05-12-2012, 05:53 PM
10 Questions Science Can’t Answer (Yet)
10 Questions Science Can--t Answer (Yet) - (Malestrom).pdf (Size: 1.27 MB / Downloads: 62)
How we laugh now at those daft Victorians. They thought
they knew everything. To them, the Universe was a small and
well-ordered sort of place, consisting of a few million stars.
The planets were held aloft by Newton’s well-ordered apron
strings, and the whole cosmos ticked away like a Swiss clock.

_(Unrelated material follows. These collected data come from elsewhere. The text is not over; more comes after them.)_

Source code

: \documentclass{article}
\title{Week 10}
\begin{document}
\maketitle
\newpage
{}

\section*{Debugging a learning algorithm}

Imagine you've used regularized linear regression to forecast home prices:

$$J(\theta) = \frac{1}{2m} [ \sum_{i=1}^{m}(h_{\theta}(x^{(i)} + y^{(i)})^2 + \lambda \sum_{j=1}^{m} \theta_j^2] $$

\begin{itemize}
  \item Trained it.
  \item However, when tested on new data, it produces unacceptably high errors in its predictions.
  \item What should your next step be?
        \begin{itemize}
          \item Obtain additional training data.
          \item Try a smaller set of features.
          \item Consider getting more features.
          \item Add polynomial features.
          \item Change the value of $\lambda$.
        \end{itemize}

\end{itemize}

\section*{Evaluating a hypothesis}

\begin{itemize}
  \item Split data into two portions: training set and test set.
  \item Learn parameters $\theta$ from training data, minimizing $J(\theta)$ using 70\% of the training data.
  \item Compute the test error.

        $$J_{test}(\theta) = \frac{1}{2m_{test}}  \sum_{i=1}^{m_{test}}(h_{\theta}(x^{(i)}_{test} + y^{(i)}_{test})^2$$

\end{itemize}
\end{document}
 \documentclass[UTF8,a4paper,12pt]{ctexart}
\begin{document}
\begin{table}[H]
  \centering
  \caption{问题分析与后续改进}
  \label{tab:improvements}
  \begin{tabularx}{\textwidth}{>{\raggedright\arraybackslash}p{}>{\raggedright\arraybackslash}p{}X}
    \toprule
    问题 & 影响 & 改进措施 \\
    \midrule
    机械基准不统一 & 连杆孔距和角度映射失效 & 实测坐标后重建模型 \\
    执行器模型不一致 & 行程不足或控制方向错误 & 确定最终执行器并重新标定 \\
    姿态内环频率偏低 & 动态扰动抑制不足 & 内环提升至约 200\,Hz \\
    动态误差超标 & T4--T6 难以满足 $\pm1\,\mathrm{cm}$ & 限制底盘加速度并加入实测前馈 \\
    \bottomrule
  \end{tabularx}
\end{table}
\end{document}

Down here on Earth they knew that life began in a warm
little pond, and that its subsequent evolution was governed
by Mr Darwin’s grand thesis. Stuff was made of atoms, of
about a hundred different flavours, which behaved like mini
versions of the planets: tiny, well-behaved billiard balls. Science
was nearing its end – all that was left was to cross the ‘t’s
and dot the ‘i‘s. We were nearly at the Summit of Total
Understanding.
The summit turned out to be a false one. A whole series of
brilliant and bothersome insights in the early 20th century
threw so many spanners into the scientific works that we were
forced to more or less rip everything up that we thought we
knew and to start again.
We now know that the Universe is rather larger, and more
ancient, than Kelvin and his contemporaries imagined. We
know how the stars shine, what they are made of and how
they evolve.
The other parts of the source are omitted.